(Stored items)
++++++++++++++++++++

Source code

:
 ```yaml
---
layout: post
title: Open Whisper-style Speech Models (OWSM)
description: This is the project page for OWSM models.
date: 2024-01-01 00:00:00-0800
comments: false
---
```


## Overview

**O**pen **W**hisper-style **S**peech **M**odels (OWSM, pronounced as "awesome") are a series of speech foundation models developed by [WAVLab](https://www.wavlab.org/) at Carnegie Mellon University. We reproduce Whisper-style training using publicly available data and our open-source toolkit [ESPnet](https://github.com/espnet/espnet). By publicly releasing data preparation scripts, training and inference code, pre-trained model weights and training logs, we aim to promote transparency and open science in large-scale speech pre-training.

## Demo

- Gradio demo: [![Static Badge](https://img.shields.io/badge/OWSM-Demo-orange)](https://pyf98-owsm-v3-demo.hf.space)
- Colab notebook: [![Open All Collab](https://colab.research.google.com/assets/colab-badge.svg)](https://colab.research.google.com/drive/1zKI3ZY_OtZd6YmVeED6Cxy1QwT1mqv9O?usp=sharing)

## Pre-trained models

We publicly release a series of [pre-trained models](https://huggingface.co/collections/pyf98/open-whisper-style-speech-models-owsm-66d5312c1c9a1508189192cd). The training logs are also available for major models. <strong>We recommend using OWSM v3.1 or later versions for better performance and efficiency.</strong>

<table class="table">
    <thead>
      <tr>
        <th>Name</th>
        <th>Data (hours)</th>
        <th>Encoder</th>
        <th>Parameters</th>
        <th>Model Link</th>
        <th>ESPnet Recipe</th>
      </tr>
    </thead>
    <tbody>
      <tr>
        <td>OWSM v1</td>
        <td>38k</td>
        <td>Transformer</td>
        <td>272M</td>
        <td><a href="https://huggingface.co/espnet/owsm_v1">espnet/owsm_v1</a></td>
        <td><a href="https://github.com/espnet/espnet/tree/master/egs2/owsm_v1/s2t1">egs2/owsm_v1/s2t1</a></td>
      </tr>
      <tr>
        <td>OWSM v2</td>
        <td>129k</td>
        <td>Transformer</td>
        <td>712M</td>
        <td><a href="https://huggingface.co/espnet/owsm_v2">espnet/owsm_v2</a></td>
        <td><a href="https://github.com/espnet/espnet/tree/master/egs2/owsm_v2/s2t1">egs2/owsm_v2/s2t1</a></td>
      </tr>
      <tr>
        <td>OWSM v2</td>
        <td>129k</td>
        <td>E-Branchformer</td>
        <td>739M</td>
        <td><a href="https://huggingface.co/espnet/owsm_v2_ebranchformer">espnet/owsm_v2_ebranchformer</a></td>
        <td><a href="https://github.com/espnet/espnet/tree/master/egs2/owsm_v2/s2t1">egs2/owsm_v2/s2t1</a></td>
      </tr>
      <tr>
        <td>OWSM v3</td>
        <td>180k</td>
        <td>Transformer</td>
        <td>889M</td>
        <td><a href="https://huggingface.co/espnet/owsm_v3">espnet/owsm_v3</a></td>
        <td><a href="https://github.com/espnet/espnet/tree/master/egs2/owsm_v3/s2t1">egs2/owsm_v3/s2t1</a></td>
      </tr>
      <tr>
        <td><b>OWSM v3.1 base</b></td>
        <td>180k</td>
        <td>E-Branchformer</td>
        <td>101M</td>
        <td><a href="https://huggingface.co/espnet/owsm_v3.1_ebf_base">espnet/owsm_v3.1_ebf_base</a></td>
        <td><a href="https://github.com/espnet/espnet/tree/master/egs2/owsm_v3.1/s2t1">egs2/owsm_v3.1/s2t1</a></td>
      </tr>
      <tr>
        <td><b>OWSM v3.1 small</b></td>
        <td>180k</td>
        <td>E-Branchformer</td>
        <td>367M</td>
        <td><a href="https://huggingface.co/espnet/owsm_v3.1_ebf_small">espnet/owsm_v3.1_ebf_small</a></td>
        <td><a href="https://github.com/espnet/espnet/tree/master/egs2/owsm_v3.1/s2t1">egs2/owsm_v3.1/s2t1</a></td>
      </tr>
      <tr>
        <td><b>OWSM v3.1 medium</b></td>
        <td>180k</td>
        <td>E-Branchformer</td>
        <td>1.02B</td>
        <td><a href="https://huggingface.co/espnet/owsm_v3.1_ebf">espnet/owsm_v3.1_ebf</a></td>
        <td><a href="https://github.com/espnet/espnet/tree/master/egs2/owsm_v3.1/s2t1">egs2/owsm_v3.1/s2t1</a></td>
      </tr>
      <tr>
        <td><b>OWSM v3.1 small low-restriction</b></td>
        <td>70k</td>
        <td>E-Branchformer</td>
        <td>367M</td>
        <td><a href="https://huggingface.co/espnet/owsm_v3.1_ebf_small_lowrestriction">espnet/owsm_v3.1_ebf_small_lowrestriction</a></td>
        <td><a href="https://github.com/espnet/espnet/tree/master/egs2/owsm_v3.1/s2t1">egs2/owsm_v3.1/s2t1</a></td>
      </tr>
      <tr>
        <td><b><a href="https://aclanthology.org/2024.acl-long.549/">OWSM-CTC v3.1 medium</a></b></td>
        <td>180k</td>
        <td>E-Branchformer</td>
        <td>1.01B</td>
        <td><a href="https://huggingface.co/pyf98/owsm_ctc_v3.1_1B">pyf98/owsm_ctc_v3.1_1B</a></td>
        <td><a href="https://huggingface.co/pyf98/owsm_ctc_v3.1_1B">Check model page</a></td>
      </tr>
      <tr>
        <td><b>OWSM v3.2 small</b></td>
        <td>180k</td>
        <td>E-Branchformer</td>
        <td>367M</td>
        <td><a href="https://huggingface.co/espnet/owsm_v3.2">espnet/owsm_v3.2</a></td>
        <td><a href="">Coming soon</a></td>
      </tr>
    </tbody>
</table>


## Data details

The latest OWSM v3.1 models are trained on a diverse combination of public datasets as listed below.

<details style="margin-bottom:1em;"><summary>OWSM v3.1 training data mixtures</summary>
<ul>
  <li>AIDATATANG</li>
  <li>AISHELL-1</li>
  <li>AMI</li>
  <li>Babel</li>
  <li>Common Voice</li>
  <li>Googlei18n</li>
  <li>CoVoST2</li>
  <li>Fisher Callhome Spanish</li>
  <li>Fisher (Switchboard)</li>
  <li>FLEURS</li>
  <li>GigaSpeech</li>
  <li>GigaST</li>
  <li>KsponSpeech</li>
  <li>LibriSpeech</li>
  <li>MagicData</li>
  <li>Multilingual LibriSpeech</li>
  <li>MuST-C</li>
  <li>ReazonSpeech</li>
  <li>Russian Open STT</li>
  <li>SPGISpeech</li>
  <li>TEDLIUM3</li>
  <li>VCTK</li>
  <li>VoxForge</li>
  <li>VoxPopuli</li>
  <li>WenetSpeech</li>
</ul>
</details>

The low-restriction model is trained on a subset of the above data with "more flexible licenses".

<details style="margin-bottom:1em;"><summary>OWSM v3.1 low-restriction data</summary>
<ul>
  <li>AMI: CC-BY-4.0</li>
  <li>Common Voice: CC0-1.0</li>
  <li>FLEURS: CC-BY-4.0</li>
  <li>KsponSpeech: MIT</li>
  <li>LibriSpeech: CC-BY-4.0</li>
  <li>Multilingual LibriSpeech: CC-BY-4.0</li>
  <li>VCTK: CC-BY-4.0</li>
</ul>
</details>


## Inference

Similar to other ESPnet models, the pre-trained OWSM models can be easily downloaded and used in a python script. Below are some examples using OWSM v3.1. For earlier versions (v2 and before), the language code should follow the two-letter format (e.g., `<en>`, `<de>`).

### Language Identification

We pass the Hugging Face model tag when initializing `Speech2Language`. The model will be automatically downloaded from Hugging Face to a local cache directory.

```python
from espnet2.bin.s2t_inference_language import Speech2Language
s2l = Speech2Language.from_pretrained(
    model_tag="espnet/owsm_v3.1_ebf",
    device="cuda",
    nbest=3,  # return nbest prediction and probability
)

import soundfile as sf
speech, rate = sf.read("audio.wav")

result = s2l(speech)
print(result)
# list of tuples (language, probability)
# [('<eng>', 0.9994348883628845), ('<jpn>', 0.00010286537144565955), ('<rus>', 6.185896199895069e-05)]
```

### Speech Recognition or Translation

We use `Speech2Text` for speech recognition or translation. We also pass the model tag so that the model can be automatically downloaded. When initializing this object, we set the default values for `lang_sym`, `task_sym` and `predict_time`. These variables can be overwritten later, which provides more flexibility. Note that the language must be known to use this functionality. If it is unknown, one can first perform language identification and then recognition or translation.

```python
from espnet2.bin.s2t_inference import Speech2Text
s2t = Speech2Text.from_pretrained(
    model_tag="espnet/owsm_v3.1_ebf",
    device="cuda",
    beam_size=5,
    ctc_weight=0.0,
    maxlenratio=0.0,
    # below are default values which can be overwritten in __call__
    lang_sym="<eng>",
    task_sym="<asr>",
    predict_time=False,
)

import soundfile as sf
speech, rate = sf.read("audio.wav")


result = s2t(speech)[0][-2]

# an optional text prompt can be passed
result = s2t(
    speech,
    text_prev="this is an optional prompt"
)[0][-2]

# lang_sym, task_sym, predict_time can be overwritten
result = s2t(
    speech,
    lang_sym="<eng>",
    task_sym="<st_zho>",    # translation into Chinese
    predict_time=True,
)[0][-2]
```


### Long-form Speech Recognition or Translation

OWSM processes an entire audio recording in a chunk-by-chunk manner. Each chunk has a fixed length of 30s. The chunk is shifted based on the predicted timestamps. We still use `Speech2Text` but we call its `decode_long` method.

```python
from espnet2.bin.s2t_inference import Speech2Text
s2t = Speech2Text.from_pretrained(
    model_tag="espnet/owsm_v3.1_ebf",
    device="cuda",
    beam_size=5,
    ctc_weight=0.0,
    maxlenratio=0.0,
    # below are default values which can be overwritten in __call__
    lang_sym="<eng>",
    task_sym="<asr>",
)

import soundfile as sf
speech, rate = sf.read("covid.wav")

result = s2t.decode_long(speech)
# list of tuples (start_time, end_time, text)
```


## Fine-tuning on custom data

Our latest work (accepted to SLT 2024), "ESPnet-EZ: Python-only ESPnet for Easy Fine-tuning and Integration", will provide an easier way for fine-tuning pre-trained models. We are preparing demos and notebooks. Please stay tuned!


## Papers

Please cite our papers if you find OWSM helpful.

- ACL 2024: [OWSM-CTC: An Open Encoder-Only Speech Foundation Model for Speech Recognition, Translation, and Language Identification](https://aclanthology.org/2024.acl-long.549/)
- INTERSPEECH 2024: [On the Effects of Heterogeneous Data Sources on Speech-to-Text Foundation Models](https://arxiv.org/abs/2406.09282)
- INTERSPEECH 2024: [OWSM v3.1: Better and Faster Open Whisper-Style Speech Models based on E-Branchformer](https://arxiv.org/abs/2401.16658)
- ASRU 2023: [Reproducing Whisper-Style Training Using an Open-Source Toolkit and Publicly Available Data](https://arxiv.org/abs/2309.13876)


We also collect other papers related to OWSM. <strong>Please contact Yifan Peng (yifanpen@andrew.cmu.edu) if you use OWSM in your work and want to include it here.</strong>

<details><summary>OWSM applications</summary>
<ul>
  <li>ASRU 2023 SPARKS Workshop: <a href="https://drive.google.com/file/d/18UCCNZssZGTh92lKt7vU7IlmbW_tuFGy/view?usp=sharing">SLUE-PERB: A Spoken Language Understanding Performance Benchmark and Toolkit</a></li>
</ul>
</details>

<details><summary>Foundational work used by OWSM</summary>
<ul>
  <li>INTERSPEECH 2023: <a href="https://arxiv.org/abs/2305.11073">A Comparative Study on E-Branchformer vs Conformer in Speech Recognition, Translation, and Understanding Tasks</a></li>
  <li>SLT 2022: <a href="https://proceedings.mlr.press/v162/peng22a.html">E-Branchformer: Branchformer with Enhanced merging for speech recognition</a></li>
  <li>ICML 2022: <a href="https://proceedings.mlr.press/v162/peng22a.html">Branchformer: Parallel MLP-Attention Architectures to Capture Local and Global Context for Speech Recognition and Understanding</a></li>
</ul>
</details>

++++++++++++++++++++

- **Task statement**
Transcribe only the lines from the beginning of the entries to the line with "## Overview", inclusive, exactly as written.

- **Response for this exercise**
Source code

:
 ```yaml
---
layout: post
title: Open Whisper-style Speech Models (OWSM)
description: This is the project page for OWSM models.
date: 2024-01-01 00:00:00-0800
comments: false
---
```


## Overview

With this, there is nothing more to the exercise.